[Dataset entries]
-------------------------
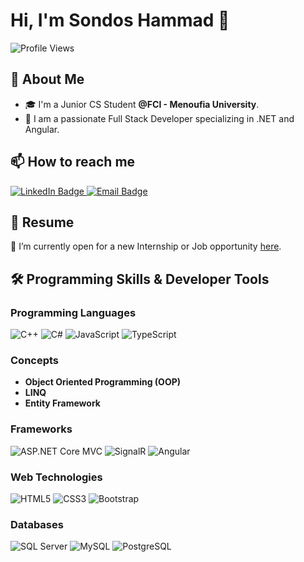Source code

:# Hi, I'm Sondos Hammad 👋

![Profile Views](https://komarev.com/ghpvc/?username=Sondos-Sabry&color=blue)

## 🚀 About Me
 
- 🎓 I'm a Junior CS Student **@FCI - Menoufia University**.
- :telescope: I am a passionate Full Stack Developer specializing in .NET and Angular.

## 📫 How to reach me
<a href="https://www.linkedin.com/in/sondos-hammad">
    <img src="https://img.shields.io/badge/LinkedIn-blue?style=for-the-badge&logo=linkedin&logoColor=white" alt="LinkedIn Badge"/>
</a>
<a href="mailto:sondoshammad2002@gmail.com">
    <img src="https://img.shields.io/badge/Email-red?style=for-the-badge&logo=gmail&logoColor=white" alt="Email Badge"/>
</a>

## 📄 Resume
📂 I’m currently open for a new Internship or Job opportunity [here](https://drive.google.com/drive/folders/1ncc5vN8ps_gEvcjhWgVf5fWP3x7plpvs?usp=sharing).

## 🛠 Programming Skills & Developer Tools

### Programming Languages
![C++](https://img.shields.io/badge/C++-00599C?style=for-the-badge&logo=c%2B%2B&logoColor=white)
![C#](https://img.shields.io/badge/C%23-239120?style=for-the-badge&logo=c-sharp&logoColor=white)
![JavaScript](https://img.shields.io/badge/JavaScript-F7DF1E?style=for-the-badge&logo=javascript&logoColor=black)
![TypeScript](https://img.shields.io/badge/TypeScript-3178C6?style=for-the-badge&logo=typescript&logoColor=white)

### Concepts
- **Object Oriented Programming (OOP)**
- **LINQ**
- **Entity Framework**

### Frameworks
![ASP.NET Core MVC](https://img.shields.io/badge/ASP.NET_Core_MVC-5C2D91?style=for-the-badge&logo=dot-net&logoColor=white)
![SignalR](https://img.shields.io/badge/SignalR-0082C9?style=for-the-badge&logo=signalr&logoColor=white)
![Angular](https://img.shields.io/badge/Angular-DD0031?style=for-the-badge&logo=angular&logoColor=white)

### Web Technologies
![HTML5](https://img.shields.io/badge/HTML5-E34F26?style=for-the-badge&logo=html5&logoColor=white)
![CSS3](https://img.shields.io/badge/CSS3-1572B6?style=for-the-badge&logo=css3&logoColor=white)
![Bootstrap](https://img.shields.io/badge/Bootstrap-563D7C?style=for-the-badge&logo=bootstrap&logoColor=white)

### Databases
![SQL Server](https://img.shields.io/badge/SQL%20Server-CC2927?style=for-the-badge&logo=microsoft-sql-server&logoColor=white)
![MySQL](https://img.shields.io/badge/MySQL-4479A1?style=for-the-badge&logo=mysql&logoColor=white)
![PostgreSQL](https://img.shields.io/badge/PostgreSQL-336791?style=for-the-badge&logo=postgresql&logoColor=white)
-------------------------
Work to be completed:
Every line above that has the string "gmail" needs to be copied.

Response below:
<a href="mailto:sondoshammad2002@gmail.com">
    <img src="https://img.shields.io/badge/Email-red?style=for-the-badge&logo=gmail&logoColor=white" alt="Email Badge"/>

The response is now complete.